◆ RECORDS FOR THE TASK
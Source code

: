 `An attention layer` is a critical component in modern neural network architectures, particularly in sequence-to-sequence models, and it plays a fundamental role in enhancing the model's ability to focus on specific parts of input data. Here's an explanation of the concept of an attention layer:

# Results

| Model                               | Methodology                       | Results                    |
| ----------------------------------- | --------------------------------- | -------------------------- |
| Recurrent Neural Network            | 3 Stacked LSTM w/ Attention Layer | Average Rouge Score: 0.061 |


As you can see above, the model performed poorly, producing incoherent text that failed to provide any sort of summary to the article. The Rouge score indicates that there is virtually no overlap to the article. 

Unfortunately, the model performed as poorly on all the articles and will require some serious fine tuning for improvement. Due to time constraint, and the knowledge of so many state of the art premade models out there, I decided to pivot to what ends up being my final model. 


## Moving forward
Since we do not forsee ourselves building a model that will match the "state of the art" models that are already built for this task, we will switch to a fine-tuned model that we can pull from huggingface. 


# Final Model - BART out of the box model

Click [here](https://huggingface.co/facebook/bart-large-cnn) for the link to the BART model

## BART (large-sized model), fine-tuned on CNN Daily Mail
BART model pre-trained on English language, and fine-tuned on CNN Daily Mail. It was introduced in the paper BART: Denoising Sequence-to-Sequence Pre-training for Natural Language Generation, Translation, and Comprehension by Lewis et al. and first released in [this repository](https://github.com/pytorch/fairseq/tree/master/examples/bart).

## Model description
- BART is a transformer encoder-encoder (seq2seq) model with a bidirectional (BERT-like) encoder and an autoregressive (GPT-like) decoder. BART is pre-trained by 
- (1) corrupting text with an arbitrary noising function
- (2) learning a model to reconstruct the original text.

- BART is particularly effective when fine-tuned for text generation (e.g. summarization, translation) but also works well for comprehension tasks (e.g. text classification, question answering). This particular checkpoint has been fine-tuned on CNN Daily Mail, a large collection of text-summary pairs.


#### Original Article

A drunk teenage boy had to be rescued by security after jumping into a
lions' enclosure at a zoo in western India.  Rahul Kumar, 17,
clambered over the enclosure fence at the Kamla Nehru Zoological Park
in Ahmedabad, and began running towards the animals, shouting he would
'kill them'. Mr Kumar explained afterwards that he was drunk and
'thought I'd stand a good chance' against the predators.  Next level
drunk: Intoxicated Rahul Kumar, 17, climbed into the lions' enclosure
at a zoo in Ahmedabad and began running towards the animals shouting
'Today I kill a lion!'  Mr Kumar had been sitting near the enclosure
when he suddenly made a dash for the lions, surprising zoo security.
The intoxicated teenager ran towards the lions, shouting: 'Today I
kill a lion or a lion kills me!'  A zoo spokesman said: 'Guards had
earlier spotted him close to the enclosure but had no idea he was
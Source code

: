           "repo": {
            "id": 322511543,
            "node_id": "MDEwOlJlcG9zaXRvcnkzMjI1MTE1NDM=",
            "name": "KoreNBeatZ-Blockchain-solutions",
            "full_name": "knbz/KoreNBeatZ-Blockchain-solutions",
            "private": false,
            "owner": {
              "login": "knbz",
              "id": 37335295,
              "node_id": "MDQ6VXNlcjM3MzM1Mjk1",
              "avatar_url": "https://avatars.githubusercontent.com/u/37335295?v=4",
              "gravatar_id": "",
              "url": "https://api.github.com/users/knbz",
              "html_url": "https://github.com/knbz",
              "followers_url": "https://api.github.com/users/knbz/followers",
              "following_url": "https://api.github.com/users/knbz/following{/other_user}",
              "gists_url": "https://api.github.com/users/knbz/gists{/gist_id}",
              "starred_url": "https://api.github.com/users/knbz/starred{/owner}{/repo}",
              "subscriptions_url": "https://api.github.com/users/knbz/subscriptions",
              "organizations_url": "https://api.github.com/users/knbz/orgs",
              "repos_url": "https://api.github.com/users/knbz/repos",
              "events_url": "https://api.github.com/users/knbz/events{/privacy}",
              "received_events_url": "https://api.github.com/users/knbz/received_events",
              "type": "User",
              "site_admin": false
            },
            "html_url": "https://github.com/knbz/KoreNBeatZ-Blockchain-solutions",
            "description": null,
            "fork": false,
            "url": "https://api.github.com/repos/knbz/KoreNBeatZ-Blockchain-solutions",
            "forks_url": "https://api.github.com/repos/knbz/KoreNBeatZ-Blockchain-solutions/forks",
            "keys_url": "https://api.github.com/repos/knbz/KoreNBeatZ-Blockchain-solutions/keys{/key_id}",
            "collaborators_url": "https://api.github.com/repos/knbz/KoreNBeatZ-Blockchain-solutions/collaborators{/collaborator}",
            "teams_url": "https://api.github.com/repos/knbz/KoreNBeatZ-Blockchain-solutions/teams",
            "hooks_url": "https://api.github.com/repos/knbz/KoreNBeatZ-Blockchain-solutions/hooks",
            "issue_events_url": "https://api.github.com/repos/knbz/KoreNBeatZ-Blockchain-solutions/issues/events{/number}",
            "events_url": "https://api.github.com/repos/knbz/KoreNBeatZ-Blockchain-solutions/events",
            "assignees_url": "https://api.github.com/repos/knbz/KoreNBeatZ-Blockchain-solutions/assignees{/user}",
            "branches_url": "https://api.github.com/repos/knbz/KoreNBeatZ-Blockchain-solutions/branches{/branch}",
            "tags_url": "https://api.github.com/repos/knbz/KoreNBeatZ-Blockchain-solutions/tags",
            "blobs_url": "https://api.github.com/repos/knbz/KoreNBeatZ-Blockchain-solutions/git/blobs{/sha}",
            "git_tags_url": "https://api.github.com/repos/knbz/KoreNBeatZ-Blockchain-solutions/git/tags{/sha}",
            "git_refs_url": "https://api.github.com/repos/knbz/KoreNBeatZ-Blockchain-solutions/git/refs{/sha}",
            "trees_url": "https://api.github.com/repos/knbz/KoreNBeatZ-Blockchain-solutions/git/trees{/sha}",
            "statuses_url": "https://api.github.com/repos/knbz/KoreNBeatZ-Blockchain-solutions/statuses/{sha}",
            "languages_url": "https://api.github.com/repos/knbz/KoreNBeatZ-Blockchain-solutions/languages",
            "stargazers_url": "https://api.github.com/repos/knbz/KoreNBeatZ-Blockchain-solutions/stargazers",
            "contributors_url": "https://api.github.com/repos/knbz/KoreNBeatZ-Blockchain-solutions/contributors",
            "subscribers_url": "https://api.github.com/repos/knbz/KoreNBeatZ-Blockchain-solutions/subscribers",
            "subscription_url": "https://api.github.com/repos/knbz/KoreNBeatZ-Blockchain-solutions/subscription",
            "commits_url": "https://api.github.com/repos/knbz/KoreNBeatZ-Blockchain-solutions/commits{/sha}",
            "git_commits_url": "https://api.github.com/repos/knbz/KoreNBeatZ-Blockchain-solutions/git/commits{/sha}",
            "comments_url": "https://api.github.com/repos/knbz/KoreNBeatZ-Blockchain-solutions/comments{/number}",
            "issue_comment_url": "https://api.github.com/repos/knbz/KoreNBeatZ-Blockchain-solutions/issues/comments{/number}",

◆ EXERCISE DETAILS
Reproduce every entry above so that each one matches its source exactly.

◆ WORKED SOLUTION
Source code

: `An attention layer` is a critical component in modern neural network architectures, particularly in sequence-to-sequence models, and it plays a fundamental role in enhancing the model's ability to focus on specific parts of input data. Here's an explanation of the concept of an attention layer:

# Results

| Model                               | Methodology                       | Results                    |
| ----------------------------------- | --------------------------------- | -------------------------- |
| Recurrent Neural Network            | 3 Stacked LSTM w/ Attention Layer | Average Rouge Score: 0.061 |


As you can see above, the model performed poorly, producing incoherent text that failed to provide any sort of summary to the article. The Rouge score indicates that there is virtually no overlap to the article. 

Unfortunately, the model performed as poorly on all the articles and will require some serious fine tuning for improvement. Due to time constraint, and the knowledge of so many state of the art premade models out there, I decided to pivot to what ends up being my final model. 


## Moving forward
Since we do not forsee ourselves building a model that will match the "state of the art" models that are already built for this task, we will switch to a fine-tuned model that we can pull from huggingface. 


# Final Model - BART out of the box model

Click [here](https://huggingface.co/facebook/bart-large-cnn) for the link to the BART model

## BART (large-sized model), fine-tuned on CNN Daily Mail
BART model pre-trained on English language, and fine-tuned on CNN Daily Mail. It was introduced in the paper BART: Denoising Sequence-to-Sequence Pre-training for Natural Language Generation, Translation, and Comprehension by Lewis et al. and first released in [this repository](https://github.com/pytorch/fairseq/tree/master/examples/bart).

## Model description
- BART is a transformer encoder-encoder (seq2seq) model with a bidirectional (BERT-like) encoder and an autoregressive (GPT-like) decoder. BART is pre-trained by 
- (1) corrupting text with an arbitrary noising function
- (2) learning a model to reconstruct the original text.

- BART is particularly effective when fine-tuned for text generation (e.g. summarization, translation) but also works well for comprehension tasks (e.g. text classification, question answering). This particular checkpoint has been fine-tuned on CNN Daily Mail, a large collection of text-summary pairs.


#### Original Article

A drunk teenage boy had to be rescued by security after jumping into a
lions' enclosure at a zoo in western India.  Rahul Kumar, 17,
clambered over the enclosure fence at the Kamla Nehru Zoological Park
in Ahmedabad, and began running towards the animals, shouting he would
'kill them'. Mr Kumar explained afterwards that he was drunk and
'thought I'd stand a good chance' against the predators.  Next level
drunk: Intoxicated Rahul Kumar, 17, climbed into the lions' enclosure
at a zoo in Ahmedabad and began running towards the animals shouting
'Today I kill a lion!'  Mr Kumar had been sitting near the enclosure
when he suddenly made a dash for the lions, surprising zoo security.
The intoxicated teenager ran towards the lions, shouting: 'Today I
kill a lion or a lion kills me!'  A zoo spokesman said: 'Guards had
earlier spotted him close to the enclosure but had no idea he was
Source code

:           "repo": {
            "id": 322511543,
            "node_id": "MDEwOlJlcG9zaXRvcnkzMjI1MTE1NDM=",
            "name": "KoreNBeatZ-Blockchain-solutions",
            "full_name": "knbz/KoreNBeatZ-Blockchain-solutions",
            "private": false,
            "owner": {
              "login": "knbz",
              "id": 37335295,
              "node_id": "MDQ6VXNlcjM3MzM1Mjk1",
              "avatar_url": "https://avatars.githubusercontent.com/u/37335295?v=4",
              "gravatar_id": "",
              "url": "https://api.github.com/users/knbz",
              "html_url": "https://github.com/knbz",
              "followers_url": "https://api.github.com/users/knbz/followers",
              "following_url": "https://api.github.com/users/knbz/following{/other_user}",
              "gists_url": "https://api.github.com/users/knbz/gists{/gist_id}",
              "starred_url": "https://api.github.com/users/knbz/starred{/owner}{/repo}",
              "subscriptions_url": "https://api.github.com/users/knbz/subscriptions",
              "organizations_url": "https://api.github.com/users/knbz/orgs",
              "repos_url": "https://api.github.com/users/knbz/repos",
              "events_url": "https://api.github.com/users/knbz/events{/privacy}",
              "received_events_url": "https://api.github.com/users/knbz/received_events",
              "type": "User",
              "site_admin": false
            },
            "html_url": "https://github.com/knbz/KoreNBeatZ-Blockchain-solutions",
            "description": null,
            "fork": false,
            "url": "https://api.github.com/repos/knbz/KoreNBeatZ-Blockchain-solutions",
            "forks_url": "https://api.github.com/repos/knbz/KoreNBeatZ-Blockchain-solutions/forks",
            "keys_url": "https://api.github.com/repos/knbz/KoreNBeatZ-Blockchain-solutions/keys{/key_id}",
            "collaborators_url": "https://api.github.com/repos/knbz/KoreNBeatZ-Blockchain-solutions/collaborators{/collaborator}",
            "teams_url": "https://api.github.com/repos/knbz/KoreNBeatZ-Blockchain-solutions/teams",
            "hooks_url": "https://api.github.com/repos/knbz/KoreNBeatZ-Blockchain-solutions/hooks",
            "issue_events_url": "https://api.github.com/repos/knbz/KoreNBeatZ-Blockchain-solutions/issues/events{/number}",
            "events_url": "https://api.github.com/repos/knbz/KoreNBeatZ-Blockchain-solutions/events",
            "assignees_url": "https://api.github.com/repos/knbz/KoreNBeatZ-Blockchain-solutions/assignees{/user}",
            "branches_url": "https://api.github.com/repos/knbz/KoreNBeatZ-Blockchain-solutions/branches{/branch}",
            "tags_url": "https://api.github.com/repos/knbz/KoreNBeatZ-Blockchain-solutions/tags",
            "blobs_url": "https://api.github.com/repos/knbz/KoreNBeatZ-Blockchain-solutions/git/blobs{/sha}",
            "git_tags_url": "https://api.github.com/repos/knbz/KoreNBeatZ-Blockchain-solutions/git/tags{/sha}",
            "git_refs_url": "https://api.github.com/repos/knbz/KoreNBeatZ-Blockchain-solutions/git/refs{/sha}",
            "trees_url": "https://api.github.com/repos/knbz/KoreNBeatZ-Blockchain-solutions/git/trees{/sha}",
            "statuses_url": "https://api.github.com/repos/knbz/KoreNBeatZ-Blockchain-solutions/statuses/{sha}",
            "languages_url": "https://api.github.com/repos/knbz/KoreNBeatZ-Blockchain-solutions/languages",
            "stargazers_url": "https://api.github.com/repos/knbz/KoreNBeatZ-Blockchain-solutions/stargazers",
            "contributors_url": "https://api.github.com/repos/knbz/KoreNBeatZ-Blockchain-solutions/contributors",
            "subscribers_url": "https://api.github.com/repos/knbz/KoreNBeatZ-Blockchain-solutions/subscribers",
            "subscription_url": "https://api.github.com/repos/knbz/KoreNBeatZ-Blockchain-solutions/subscription",
            "commits_url": "https://api.github.com/repos/knbz/KoreNBeatZ-Blockchain-solutions/commits{/sha}",
            "git_commits_url": "https://api.github.com/repos/knbz/KoreNBeatZ-Blockchain-solutions/git/commits{/sha}",
            "comments_url": "https://api.github.com/repos/knbz/KoreNBeatZ-Blockchain-solutions/comments{/number}",
            "issue_comment_url": "https://api.github.com/repos/knbz/KoreNBeatZ-Blockchain-solutions/issues/comments{/number}",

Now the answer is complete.